Commentary on “is Science Cumulative? a Physicist Viewpoint”, by Bernard d’Espagnat

Bernard d’Espagnat’s concern is to meet some of the challenges of Kuhnian philosophy of science, especially as they concern the claim that scientific development is not cumulative. His main line of argument is to use the fact that, in physics, the equations of superseded theories frequently remain useful, for example, for making predictions. How can this be reconciled with the thesis of non-cumulativity? D’Espagnat argues that it cannot and that, therefore, this thesis ought to be rejected. In my commentary, I want to argue that d’Espagnat’s arguments fail to refute Kuhn’s claims with respect to cumulativity. Thus, I will defend Kuhn’s claims only against the arguments provided by d’Espagnat; I do not want to claim that Kuhn’s position is the ultimate truth.
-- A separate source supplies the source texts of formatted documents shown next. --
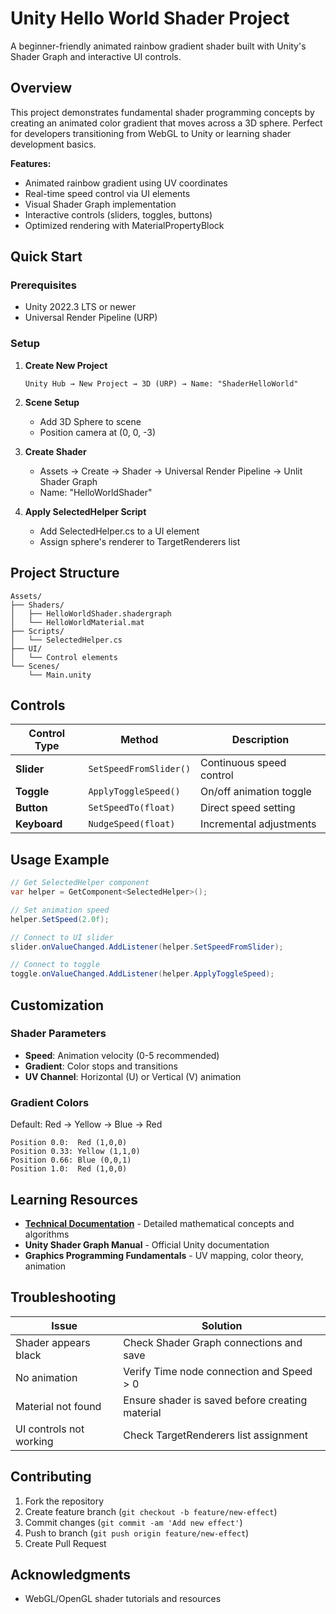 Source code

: # Unity Hello World Shader Project

A beginner-friendly animated rainbow gradient shader built with Unity's Shader Graph and interactive UI controls.

## Overview

This project demonstrates fundamental shader programming concepts by creating an animated color gradient that moves across a 3D sphere. Perfect for developers transitioning from WebGL to Unity or learning shader development basics.

**Features:**
- Animated rainbow gradient using UV coordinates
- Real-time speed control via UI elements
- Visual Shader Graph implementation
- Interactive controls (sliders, toggles, buttons)
- Optimized rendering with MaterialPropertyBlock

## Quick Start

### Prerequisites
- Unity 2022.3 LTS or newer
- Universal Render Pipeline (URP)

### Setup
1. **Create New Project**
   ```
   Unity Hub → New Project → 3D (URP) → Name: "ShaderHelloWorld"
   ```

2. **Scene Setup**
   - Add 3D Sphere to scene
   - Position camera at (0, 0, -3)

3. **Create Shader**
   - Assets → Create → Shader → Universal Render Pipeline → Unlit Shader Graph
   - Name: "HelloWorldShader"

4. **Apply SelectedHelper Script**
   - Add SelectedHelper.cs to a UI element
   - Assign sphere's renderer to TargetRenderers list

## Project Structure

```
Assets/
├── Shaders/
│   ├── HelloWorldShader.shadergraph
│   └── HelloWorldMaterial.mat
├── Scripts/
│   └── SelectedHelper.cs
├── UI/
│   └── Control elements
└── Scenes/
    └── Main.unity
```

## Controls

| Control Type | Method | Description |
|-------------|--------|-------------|
| **Slider** | `SetSpeedFromSlider()` | Continuous speed control |
| **Toggle** | `ApplyToggleSpeed()` | On/off animation toggle |
| **Button** | `SetSpeedTo(float)` | Direct speed setting |
| **Keyboard** | `NudgeSpeed(float)` | Incremental adjustments |

## Usage Example

```csharp
// Get SelectedHelper component
var helper = GetComponent<SelectedHelper>();

// Set animation speed
helper.SetSpeed(2.0f);

// Connect to UI slider
slider.onValueChanged.AddListener(helper.SetSpeedFromSlider);

// Connect to toggle
toggle.onValueChanged.AddListener(helper.ApplyToggleSpeed);
```

## Customization

### Shader Parameters
- **Speed**: Animation velocity (0-5 recommended)
- **Gradient**: Color stops and transitions
- **UV Channel**: Horizontal (U) or Vertical (V) animation

### Gradient Colors
Default: Red → Yellow → Blue → Red
```
Position 0.0:  Red (1,0,0)
Position 0.33: Yellow (1,1,0) 
Position 0.66: Blue (0,0,1)
Position 1.0:  Red (1,0,0)
```

## Learning Resources

- **[Technical Documentation](DOCUMENTATION.md)** - Detailed mathematical concepts and algorithms
- **Unity Shader Graph Manual** - Official Unity documentation
- **Graphics Programming Fundamentals** - UV mapping, color theory, animation

## Troubleshooting

| Issue | Solution |
|-------|----------|
| Shader appears black | Check Shader Graph connections and save |
| No animation | Verify Time node connection and Speed > 0 |
| Material not found | Ensure shader is saved before creating material |
| UI controls not working | Check TargetRenderers list assignment |

## Contributing

1. Fork the repository
2. Create feature branch (`git checkout -b feature/new-effect`)
3. Commit changes (`git commit -am 'Add new effect'`)
4. Push to branch (`git push origin feature/new-effect`)
5. Create Pull Request

## Acknowledgments
- WebGL/OpenGL shader tutorials and resources


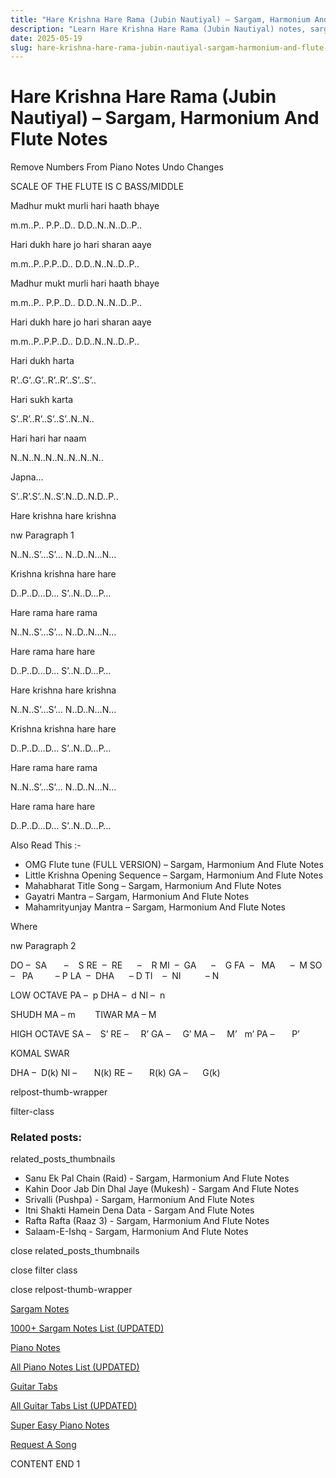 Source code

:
 ```yaml
---
title: "Hare Krishna Hare Rama (Jubin Nautiyal) – Sargam, Harmonium And Flute Notes"
description: "Learn Hare Krishna Hare Rama (Jubin Nautiyal) notes, sargam, harmonium notations and flute notes. Easy step-by-step tutorial for beginners."
date: 2025-05-19
slug: hare-krishna-hare-rama-jubin-nautiyal-sargam-harmonium-and-flute-notes
---
```


# Hare Krishna Hare Rama (Jubin Nautiyal) – Sargam, Harmonium And Flute Notes

Remove Numbers From Piano Notes
Undo Changes

SCALE OF THE FLUTE IS C BASS/MIDDLE

Madhur mukt murli hari haath bhaye

m.m..P.. P.P..D.. D.D..N..N..D..P..

Hari dukh hare jo hari sharan aaye

m.m..P..P.P..D.. D.D..N..N..D..P..

Madhur mukt murli hari haath bhaye

m.m..P.. P.P..D.. D.D..N..N..D..P..

Hari dukh hare jo hari sharan aaye

m.m..P..P.P..D.. D.D..N..N..D..P..

Hari dukh harta

R’..G’..G’..R’..R’..S’..S’..

Hari sukh karta

S’..R’..R’..S’..S’..N..N..

Hari hari har naam

N..N..N..N..N..N..N..N..

Japna…

S’..R’.S’..N..S’.N..D..N.D..P..

Hare krishna hare krishna

nw Paragraph 1

N..N..S’…S’… N..D..N…N…

Krishna krishna hare hare

D..P..D…D… S’..N..D…P…

Hare rama hare rama

N..N..S’…S’… N..D..N…N…

Hare rama hare hare

D..P..D…D… S’..N..D…P…

Hare krishna hare krishna

N..N..S’…S’… N..D..N…N…

Krishna krishna hare hare

D..P..D…D… S’..N..D…P…

Hare rama hare rama

N..N..S’…S’… N..D..N…N…

Hare rama hare hare

D..P..D…D… S’..N..D…P…

Also Read This :-

* OMG Flute tune (FULL VERSION) – Sargam, Harmonium And Flute Notes
* Little Krishna Opening Sequence – Sargam, Harmonium And Flute Notes
* Mahabharat Title Song – Sargam, Harmonium And Flute Notes
* Gayatri Mantra – Sargam, Harmonium And Flute Notes
* Mahamrityunjay Mantra – Sargam, Harmonium And Flute Notes

Where

nw Paragraph 2

DO –  SA       –    S
RE  –  RE      –    R
MI  –  GA      –    G
FA  –   MA      –  M
SO  –   PA         – P
LA  –  DHA      – D
TI    –  NI          – N

LOW OCTAVE
PA –  p
DHA –  d
NI –  n

SHUDH MA – m        TIWAR MA – M

HIGH OCTAVE
SA –    S’
RE –     R’
GA –     G’
MA –     M’   m’
PA –       P’

KOMAL SWAR

DHA –  D(k)
NI –       N(k)
RE –       R(k)
GA –      G(k)

relpost-thumb-wrapper

filter-class

### Related posts:

related_posts_thumbnails

* Sanu Ek Pal Chain (Raid) - Sargam, Harmonium And Flute Notes
* Kahin Door Jab Din Dhal Jaye (Mukesh) - Sargam And Flute Notes
* Srivalli (Pushpa) - Sargam, Harmonium And Flute Notes
* Itni Shakti Hamein Dena Data - Sargam And Flute Notes
* Rafta Rafta (Raaz 3) - Sargam, Harmonium And Flute Notes
* Salaam-E-Ishq - Sargam, Harmonium And Flute Notes

close related_posts_thumbnails

close filter class

close relpost-thumb-wrapper

[Sargam Notes](/sargam-notes.html)

[1000+ Sargam Notes List (UPDATED)](/all-songs-list-sargam-notes.html)

[Piano Notes](/piano-notes.html)

[All Piano Notes List (UPDATED)](/all-songs-list-piano-notes.html)

[Guitar Tabs](/guitar-tabs.html)

[All Guitar Tabs List (UPDATED)](/all-songs-list-guitar-tabs.html)

[Super Easy Piano Notes](https://studywall.in/)

[Request A Song](/request-a-song.html)

CONTENT END 1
I want to begin by briefly summarizing Kuhn’s (1970) own position as regards cumulative scientific change. The first thing to note is that Kuhn’s thesis of noncumulativity pertains only to revolutionary scientific change. Only scientific revolutions bring about the radical changes in the cognitive fabric of scientific theories that give rise to non-cumulativity. By contrast, normal science is fully cumulative. Normal science is likened by Kuhn to the practice of puzzle-solving, where the puzzles to be solved as well as the solutions produced stand in an appropriate similarity relation to some paradigmatic problem solutions. In fact, the very nature of normal science makes normal scientific development cumulative, as each newly solved puzzle is simply added to the stock of puzzles already solved and the latter are in no way affected by the coming into being of new puzzle solutions.